Keys (include `chat_id` to avoid cross-chat collisions):
- `("edit", chat_id, message_id)` for edits (coalesced).
- `("delete", chat_id, message_id)` for deletes.
- `("send", chat_id, replace_message_id)` when replacing a progress message.
- Unique key for normal sends.
Scheduling:
- Ordered by `(priority, queued_at)`.
- Priorities: send=0, delete=1, edit=2.
- Within a priority tier, the oldest pending op runs first.
- `updated_at` is kept for debugging only.
## Rate limiting + backoff
- Per-chat pacing is computed from `private_chat_rps` and `group_chat_rps`.
Defaults: 1.0 msg/s for private, 20/60 msg/s for groups (≈1 message every 3s).
- Pacing is currently enforced via a single global `next_at`; per-chat
`next_at` is a future consideration if we ever run multiple chats in parallel.
- The worker waits until `max(next_at, retry_at)` before executing the next op.
- On 429, `RetryAfter` is raised using `parameters.retry_after` when present;
if missing, we fall back to a 5s delay.
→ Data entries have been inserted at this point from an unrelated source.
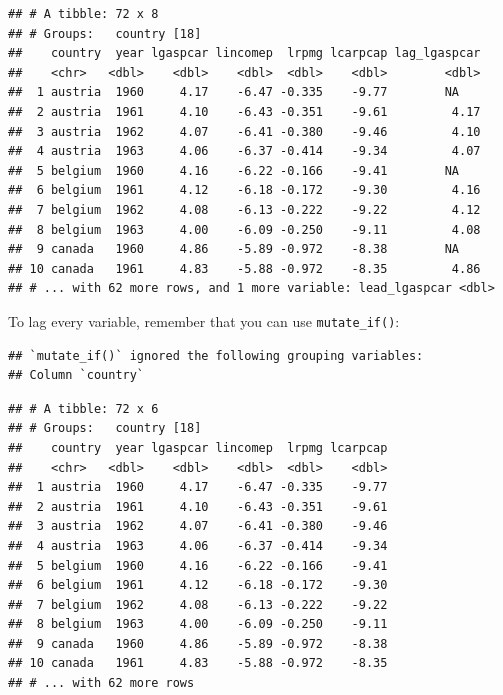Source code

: \documentclass[]{gitbook}
\newenvironment{Shaded}{\begin{snugshade}}{\end{snugshade}}
\newcommand{\DecValTok}[1]{\textcolor[rgb]{0.00,0.00,0.81}{#1}}
\newcommand{\KeywordTok}[1]{\textcolor[rgb]{0.13,0.29,0.53}{\textbf{#1}}}
\newcommand{\NormalTok}[1]{#1}
\newcommand{\OperatorTok}[1]{\textcolor[rgb]{0.81,0.36,0.00}{\textbf{#1}}}
\newcommand{\StringTok}[1]{\textcolor[rgb]{0.31,0.60,0.02}{#1}}
\begin{document}
\begin{verbatim}
## # A tibble: 72 x 8
## # Groups:   country [18]
##    country  year lgaspcar lincomep  lrpmg lcarpcap lag_lgaspcar
##    <chr>   <dbl>    <dbl>    <dbl>  <dbl>    <dbl>        <dbl>
##  1 austria  1960     4.17    -6.47 -0.335    -9.77        NA   
##  2 austria  1961     4.10    -6.43 -0.351    -9.61         4.17
##  3 austria  1962     4.07    -6.41 -0.380    -9.46         4.10
##  4 austria  1963     4.06    -6.37 -0.414    -9.34         4.07
##  5 belgium  1960     4.16    -6.22 -0.166    -9.41        NA   
##  6 belgium  1961     4.12    -6.18 -0.172    -9.30         4.16
##  7 belgium  1962     4.08    -6.13 -0.222    -9.22         4.12
##  8 belgium  1963     4.00    -6.09 -0.250    -9.11         4.08
##  9 canada   1960     4.86    -5.89 -0.972    -8.38        NA   
## 10 canada   1961     4.83    -5.88 -0.972    -8.35         4.86
## # ... with 62 more rows, and 1 more variable: lead_lgaspcar <dbl>
\end{verbatim}

To lag every variable, remember that you can use \texttt{mutate\_if()}:

\begin{Shaded}
\end{Shaded}

\begin{verbatim}
## `mutate_if()` ignored the following grouping variables:
## Column `country`
\end{verbatim}

\begin{verbatim}
## # A tibble: 72 x 6
## # Groups:   country [18]
##    country  year lgaspcar lincomep  lrpmg lcarpcap
##    <chr>   <dbl>    <dbl>    <dbl>  <dbl>    <dbl>
##  1 austria  1960     4.17    -6.47 -0.335    -9.77
##  2 austria  1961     4.10    -6.43 -0.351    -9.61
##  3 austria  1962     4.07    -6.41 -0.380    -9.46
##  4 austria  1963     4.06    -6.37 -0.414    -9.34
##  5 belgium  1960     4.16    -6.22 -0.166    -9.41
##  6 belgium  1961     4.12    -6.18 -0.172    -9.30
##  7 belgium  1962     4.08    -6.13 -0.222    -9.22
##  8 belgium  1963     4.00    -6.09 -0.250    -9.11
##  9 canada   1960     4.86    -5.89 -0.972    -8.38
## 10 canada   1961     4.83    -5.88 -0.972    -8.35
## # ... with 62 more rows
\end{verbatim}
\end{document}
The outbox sets `retry_at` and
requeues the op if no newer op for the same key has arrived.
## Error handling
- Non-429 errors are logged and dropped (no retry).
- On `RetryAfter`, the op is retried unless a newer op superseded the same key.
## Replace progress messages
`send_message(replace_message_id=...)`:
- Drops any pending edit for that progress message.
- Enqueues the send at highest priority.
- If the send succeeds, enqueues a delete for the old progress message.
This keeps the final message first and avoids deleting progress if the send
fails.
## getUpdates
`get_updates` bypasses the outbox and retries on `RetryAfter` by sleeping
for the provided delay.
## Close semantics
`TelegramClient.close()` shuts down the outbox and closes the HTTP client.
Pending ops are failed with `None` (best-effort).